(Stored data entries)
.....
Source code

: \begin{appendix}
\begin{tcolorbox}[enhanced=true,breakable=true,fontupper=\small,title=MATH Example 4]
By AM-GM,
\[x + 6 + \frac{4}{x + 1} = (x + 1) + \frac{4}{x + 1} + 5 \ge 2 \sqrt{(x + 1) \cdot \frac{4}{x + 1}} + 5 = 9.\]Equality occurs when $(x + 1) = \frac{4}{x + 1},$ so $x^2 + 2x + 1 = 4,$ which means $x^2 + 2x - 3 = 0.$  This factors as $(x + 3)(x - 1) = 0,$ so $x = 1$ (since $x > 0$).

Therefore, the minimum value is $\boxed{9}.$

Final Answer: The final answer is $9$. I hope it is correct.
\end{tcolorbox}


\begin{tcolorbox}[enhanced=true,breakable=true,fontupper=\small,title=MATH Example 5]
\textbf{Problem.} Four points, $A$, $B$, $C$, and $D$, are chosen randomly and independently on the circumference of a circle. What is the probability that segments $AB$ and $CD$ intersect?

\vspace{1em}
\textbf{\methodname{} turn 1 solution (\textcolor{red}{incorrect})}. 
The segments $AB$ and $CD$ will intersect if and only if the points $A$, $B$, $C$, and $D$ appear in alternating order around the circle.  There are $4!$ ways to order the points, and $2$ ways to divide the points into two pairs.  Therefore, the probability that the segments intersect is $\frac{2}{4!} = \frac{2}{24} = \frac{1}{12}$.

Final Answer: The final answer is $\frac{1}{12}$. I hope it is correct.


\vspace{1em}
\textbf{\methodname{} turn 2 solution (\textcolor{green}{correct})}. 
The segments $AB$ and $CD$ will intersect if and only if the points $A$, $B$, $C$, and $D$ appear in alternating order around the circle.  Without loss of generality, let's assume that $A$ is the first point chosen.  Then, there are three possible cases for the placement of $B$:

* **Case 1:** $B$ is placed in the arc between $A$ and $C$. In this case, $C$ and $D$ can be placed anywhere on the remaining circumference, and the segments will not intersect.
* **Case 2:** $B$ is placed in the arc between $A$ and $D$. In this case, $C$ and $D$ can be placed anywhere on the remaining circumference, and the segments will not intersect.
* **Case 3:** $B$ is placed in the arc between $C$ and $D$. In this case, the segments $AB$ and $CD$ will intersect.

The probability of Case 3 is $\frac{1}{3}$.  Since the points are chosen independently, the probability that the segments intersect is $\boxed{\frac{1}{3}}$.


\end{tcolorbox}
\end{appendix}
.....
_Exercise description_
Line by line, reproduce the data above exactly.

_Answer to this exercise_
Source code

: \begin{appendix}
\begin{tcolorbox}[enhanced=true,breakable=true,fontupper=\small,title=MATH Example 4]
By AM-GM,
\[x + 6 + \frac{4}{x + 1} = (x + 1) + \frac{4}{x + 1} + 5 \ge 2 \sqrt{(x + 1) \cdot \frac{4}{x + 1}} + 5 = 9.\]Equality occurs when $(x + 1) = \frac{4}{x + 1},$ so $x^2 + 2x + 1 = 4,$ which means $x^2 + 2x - 3 = 0.$  This factors as $(x + 3)(x - 1) = 0,$ so $x = 1$ (since $x > 0$).

Therefore, the minimum value is $\boxed{9}.$

Final Answer: The final answer is $9$. I hope it is correct.
\end{tcolorbox}


\begin{tcolorbox}[enhanced=true,breakable=true,fontupper=\small,title=MATH Example 5]
\textbf{Problem.} Four points, $A$, $B$, $C$, and $D$, are chosen randomly and independently on the circumference of a circle. What is the probability that segments $AB$ and $CD$ intersect?

\vspace{1em}
\textbf{\methodname{} turn 1 solution (\textcolor{red}{incorrect})}. 
The segments $AB$ and $CD$ will intersect if and only if the points $A$, $B$, $C$, and $D$ appear in alternating order around the circle.  There are $4!$ ways to order the points, and $2$ ways to divide the points into two pairs.  Therefore, the probability that the segments intersect is $\frac{2}{4!} = \frac{2}{24} = \frac{1}{12}$.

Final Answer: The final answer is $\frac{1}{12}$. I hope it is correct.


\vspace{1em}
\textbf{\methodname{} turn 2 solution (\textcolor{green}{correct})}. 
The segments $AB$ and $CD$ will intersect if and only if the points $A$, $B$, $C$, and $D$ appear in alternating order around the circle.  Without loss of generality, let's assume that $A$ is the first point chosen.  Then, there are three possible cases for the placement of $B$:

* **Case 1:** $B$ is placed in the arc between $A$ and $C$. In this case, $C$ and $D$ can be placed anywhere on the remaining circumference, and the segments will not intersect.
* **Case 2:** $B$ is placed in the arc between $A$ and $D$. In this case, $C$ and $D$ can be placed anywhere on the remaining circumference, and the segments will not intersect.
* **Case 3:** $B$ is placed in the arc between $C$ and $D$. In this case, the segments $AB$ and $CD$ will intersect.

The probability of Case 3 is $\frac{1}{3}$.  Since the points are chosen independently, the probability that the segments intersect is $\boxed{\frac{1}{3}}$.


\end{tcolorbox}
\end{appendix}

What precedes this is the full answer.